The foundation for PSD2 enablement and open banking success is trusted identity. Ask us to demonstrate how efficient and easy can be to place a strong identity on your customer’s phone that lives within your mobile banking app. Consumers can use this single trusted identity to verify transactions, make online and mobile purchases, move money between accounts, access self-service kiosks, interact with ATMs and more. When consumers rely on the trusted identity you provide, your brand and your identity become the center of the consumer’s expanding financial ecosystem — while ensuring a secure experience. Our solutions allow you to extend trusted identity to more than your customers. Every person or machine that’s part of your digital ecosystem requires a trusted identity to ensure both security and great customer experiences. This means issuing trusted identities to employees, apps, networks and, eventually, devices connected to an Internet of Things (IoT) ecosystem.

These two critical initiatives seem to be at odds. PSD2 advocates for sharing customer data, while GDPR promises severe financial consequences for organizations that violate consumer data privacy regulations. While it seems there will be more direct guidance coming from governing bodies in the future, banks must — for the time being — balance both requirements using their best judgement. This means that banks should avoid a separate or siloed approach to their GDPR and PSD2 implementations. Approach them as a unified initiative and develop a single framework that simultaneously makes customer data available, yet protects that same data from being compromised by hackers. For help with this important balancing act, our product specialist are available to help you.

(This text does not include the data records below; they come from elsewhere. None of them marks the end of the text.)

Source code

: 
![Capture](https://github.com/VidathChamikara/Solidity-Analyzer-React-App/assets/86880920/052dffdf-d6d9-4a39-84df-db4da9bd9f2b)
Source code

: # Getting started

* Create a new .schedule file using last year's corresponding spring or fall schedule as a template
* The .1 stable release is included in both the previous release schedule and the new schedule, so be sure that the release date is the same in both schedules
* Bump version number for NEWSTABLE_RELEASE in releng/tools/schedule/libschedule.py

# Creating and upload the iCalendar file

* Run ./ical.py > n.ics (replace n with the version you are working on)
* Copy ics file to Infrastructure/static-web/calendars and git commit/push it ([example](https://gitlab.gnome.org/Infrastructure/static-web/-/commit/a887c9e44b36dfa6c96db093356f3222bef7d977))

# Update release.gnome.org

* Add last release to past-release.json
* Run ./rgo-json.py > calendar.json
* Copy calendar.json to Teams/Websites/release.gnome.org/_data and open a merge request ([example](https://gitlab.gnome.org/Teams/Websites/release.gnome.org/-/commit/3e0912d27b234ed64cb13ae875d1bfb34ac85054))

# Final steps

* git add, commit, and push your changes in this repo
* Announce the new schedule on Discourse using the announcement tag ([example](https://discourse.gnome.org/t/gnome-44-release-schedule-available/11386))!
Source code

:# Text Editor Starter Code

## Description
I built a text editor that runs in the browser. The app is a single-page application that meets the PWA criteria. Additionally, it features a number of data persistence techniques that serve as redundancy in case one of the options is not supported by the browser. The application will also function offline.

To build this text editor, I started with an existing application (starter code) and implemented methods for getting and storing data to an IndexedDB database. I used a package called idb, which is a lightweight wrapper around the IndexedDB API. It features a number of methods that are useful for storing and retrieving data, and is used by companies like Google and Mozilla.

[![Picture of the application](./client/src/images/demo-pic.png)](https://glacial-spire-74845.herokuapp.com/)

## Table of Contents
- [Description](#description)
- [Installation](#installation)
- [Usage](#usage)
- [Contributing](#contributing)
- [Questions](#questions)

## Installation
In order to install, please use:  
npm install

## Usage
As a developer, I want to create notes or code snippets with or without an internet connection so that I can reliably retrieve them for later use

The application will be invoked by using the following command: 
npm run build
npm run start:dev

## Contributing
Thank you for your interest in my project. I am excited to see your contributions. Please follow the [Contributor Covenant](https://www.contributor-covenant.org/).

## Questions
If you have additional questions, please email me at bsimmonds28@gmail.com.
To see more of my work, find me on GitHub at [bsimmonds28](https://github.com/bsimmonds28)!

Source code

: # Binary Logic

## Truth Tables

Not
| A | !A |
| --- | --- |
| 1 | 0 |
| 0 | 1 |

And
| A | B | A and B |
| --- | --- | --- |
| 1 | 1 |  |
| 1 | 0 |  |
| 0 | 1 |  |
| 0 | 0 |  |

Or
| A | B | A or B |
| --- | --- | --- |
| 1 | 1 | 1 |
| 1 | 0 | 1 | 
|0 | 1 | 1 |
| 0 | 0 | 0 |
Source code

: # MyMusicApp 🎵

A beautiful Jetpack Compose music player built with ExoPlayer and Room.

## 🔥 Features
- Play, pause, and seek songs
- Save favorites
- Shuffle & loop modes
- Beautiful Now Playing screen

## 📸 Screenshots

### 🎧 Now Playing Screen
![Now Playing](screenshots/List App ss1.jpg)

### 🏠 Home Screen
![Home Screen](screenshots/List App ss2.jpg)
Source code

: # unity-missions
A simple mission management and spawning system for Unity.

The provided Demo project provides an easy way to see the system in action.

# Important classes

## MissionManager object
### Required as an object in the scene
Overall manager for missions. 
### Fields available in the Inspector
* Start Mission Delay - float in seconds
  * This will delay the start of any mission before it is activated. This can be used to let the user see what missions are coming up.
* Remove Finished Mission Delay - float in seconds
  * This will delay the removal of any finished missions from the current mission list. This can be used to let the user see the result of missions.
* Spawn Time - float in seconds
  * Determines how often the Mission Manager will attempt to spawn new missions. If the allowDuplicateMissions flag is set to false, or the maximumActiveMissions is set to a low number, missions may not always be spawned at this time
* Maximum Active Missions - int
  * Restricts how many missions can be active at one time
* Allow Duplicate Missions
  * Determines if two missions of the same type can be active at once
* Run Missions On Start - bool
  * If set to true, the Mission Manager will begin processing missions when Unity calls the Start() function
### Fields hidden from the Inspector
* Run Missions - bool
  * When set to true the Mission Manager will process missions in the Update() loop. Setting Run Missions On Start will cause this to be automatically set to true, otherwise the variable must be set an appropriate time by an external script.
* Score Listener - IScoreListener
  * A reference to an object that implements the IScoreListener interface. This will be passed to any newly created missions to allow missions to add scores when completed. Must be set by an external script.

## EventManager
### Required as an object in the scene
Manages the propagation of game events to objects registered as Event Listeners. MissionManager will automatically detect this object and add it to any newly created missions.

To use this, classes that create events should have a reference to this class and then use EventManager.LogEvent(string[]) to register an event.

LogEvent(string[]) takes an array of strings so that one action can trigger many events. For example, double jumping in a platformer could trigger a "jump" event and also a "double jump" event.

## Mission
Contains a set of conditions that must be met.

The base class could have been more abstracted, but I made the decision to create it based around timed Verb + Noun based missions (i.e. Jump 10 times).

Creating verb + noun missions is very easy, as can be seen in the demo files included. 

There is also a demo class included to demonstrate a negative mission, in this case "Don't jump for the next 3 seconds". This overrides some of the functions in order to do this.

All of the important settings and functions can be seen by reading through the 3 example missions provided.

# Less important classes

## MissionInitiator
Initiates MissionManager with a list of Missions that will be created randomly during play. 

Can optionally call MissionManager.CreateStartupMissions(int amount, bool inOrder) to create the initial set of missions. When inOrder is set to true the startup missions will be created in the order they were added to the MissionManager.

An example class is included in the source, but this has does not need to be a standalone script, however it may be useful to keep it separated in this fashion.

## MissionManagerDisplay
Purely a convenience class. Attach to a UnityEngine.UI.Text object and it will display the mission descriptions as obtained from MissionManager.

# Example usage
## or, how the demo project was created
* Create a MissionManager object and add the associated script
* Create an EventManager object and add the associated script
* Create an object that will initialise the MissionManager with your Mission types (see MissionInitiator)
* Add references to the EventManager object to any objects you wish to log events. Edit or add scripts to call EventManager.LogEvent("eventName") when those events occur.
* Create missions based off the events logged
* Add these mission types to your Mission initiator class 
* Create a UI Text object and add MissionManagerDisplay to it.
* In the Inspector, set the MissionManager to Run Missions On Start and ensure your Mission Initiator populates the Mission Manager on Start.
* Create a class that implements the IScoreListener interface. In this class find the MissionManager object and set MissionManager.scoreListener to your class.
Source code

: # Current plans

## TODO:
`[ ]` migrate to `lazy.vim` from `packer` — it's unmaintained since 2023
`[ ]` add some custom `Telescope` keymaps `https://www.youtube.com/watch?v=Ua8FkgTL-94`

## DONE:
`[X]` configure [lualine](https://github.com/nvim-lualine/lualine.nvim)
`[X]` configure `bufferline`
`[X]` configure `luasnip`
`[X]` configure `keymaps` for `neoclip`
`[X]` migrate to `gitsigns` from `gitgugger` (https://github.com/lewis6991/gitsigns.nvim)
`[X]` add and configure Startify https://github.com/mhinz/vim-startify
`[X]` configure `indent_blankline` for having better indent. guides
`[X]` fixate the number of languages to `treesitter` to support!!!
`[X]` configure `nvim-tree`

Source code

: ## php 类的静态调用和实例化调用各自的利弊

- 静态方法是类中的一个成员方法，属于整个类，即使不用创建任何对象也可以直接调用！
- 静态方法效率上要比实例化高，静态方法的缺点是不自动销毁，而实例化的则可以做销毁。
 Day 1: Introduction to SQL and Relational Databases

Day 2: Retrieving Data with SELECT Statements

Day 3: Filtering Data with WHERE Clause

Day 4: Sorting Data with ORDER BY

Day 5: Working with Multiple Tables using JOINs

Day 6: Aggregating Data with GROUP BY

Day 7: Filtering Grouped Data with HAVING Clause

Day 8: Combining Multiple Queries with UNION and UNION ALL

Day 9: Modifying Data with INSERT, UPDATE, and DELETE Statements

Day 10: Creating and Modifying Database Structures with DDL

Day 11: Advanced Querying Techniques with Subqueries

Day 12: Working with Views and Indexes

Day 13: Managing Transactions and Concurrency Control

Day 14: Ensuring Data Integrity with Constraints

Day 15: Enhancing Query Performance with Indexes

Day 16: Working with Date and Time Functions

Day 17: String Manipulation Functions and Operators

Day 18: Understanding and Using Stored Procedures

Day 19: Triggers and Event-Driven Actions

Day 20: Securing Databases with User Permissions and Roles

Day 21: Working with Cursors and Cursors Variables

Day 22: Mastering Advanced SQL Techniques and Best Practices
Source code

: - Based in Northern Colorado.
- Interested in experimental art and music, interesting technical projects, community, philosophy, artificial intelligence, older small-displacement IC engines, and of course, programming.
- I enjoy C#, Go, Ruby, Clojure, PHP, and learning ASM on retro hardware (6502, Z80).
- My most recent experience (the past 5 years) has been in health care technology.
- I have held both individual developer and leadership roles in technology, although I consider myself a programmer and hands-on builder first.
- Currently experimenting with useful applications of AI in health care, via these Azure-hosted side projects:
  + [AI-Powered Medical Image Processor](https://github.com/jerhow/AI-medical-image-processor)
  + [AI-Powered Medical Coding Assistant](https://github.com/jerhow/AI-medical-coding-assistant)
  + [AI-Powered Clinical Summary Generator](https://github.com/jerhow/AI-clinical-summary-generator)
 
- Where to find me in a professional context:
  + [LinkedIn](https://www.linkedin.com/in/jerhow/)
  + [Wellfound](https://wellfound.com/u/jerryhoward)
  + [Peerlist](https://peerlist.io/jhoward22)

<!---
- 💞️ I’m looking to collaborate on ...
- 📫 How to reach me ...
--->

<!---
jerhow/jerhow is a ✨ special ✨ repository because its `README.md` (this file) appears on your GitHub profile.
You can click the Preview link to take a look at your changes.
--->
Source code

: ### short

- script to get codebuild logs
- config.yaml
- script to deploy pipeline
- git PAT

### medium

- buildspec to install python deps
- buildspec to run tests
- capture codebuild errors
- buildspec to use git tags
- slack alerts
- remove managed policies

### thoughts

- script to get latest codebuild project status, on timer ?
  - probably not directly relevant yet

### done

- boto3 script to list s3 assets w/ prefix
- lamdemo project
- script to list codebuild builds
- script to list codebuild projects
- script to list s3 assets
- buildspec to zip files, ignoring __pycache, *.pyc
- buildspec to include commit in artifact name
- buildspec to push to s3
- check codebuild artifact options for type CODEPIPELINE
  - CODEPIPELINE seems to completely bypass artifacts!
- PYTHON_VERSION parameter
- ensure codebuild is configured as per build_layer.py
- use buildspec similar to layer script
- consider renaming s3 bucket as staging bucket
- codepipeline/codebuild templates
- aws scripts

 Transparent and friction less user experience

A key PSD2 requirement is Strong Customer Authentication (SCA). Because usernames and passwords don't provide sufficient security, the new directive calls for two-factor authentication for all electronic transactions. Our authentication solutions help you enable your PSD2 requirements — and they ensure a transparent and friction less user experience.


Two-Factor Authentication

The use of two independent authentication methods is mandated. If one of the methods involves a smart phone or other mobile device, security measures are required to ensure that the device being used has not been compromised. Our solutions offer the widest range of authenticators, suitable for every different customer need, including mobile and adaptive authentication options that ensure truly friction less experiences for end users

Transaction Monitoring & Fraud Prevention

PSD2 mentions the need for transaction monitoring software that analyzes risk as transactions are taking place. Our fraud prevention solutions enable fraud prevention tools with adaptive capabilities. Factors such as payment amounts, known fraud scenarios, payer/payee locations and device reputation are used to allow, challenge or stop transactions.

Dynamic Linking

Hackers have learned to insert themselves into the middle of legitimate electronic transactions after they’ve been initiated — which has created the need for dynamic linking. Our solutions link the authentication codes to specific transaction amounts and payees. If either the amount or the payee changes during a transaction, a new code is issued. Our solution — which can feature OTP codes, mobile push notifications or other authenticators — also provides a highly secure channel for transactions to be conducted.

Runtime Application Self-Protection (RASP)

The proliferation of mobile payment apps creates new opportunities for hackers. Our solutions detect anomalous behavior and block compromised apps from executing any further operations. Only authorized requests from server will be executed by the app. Even if a fraudulent entity “fools” the app into signing a transaction, the verification will fail.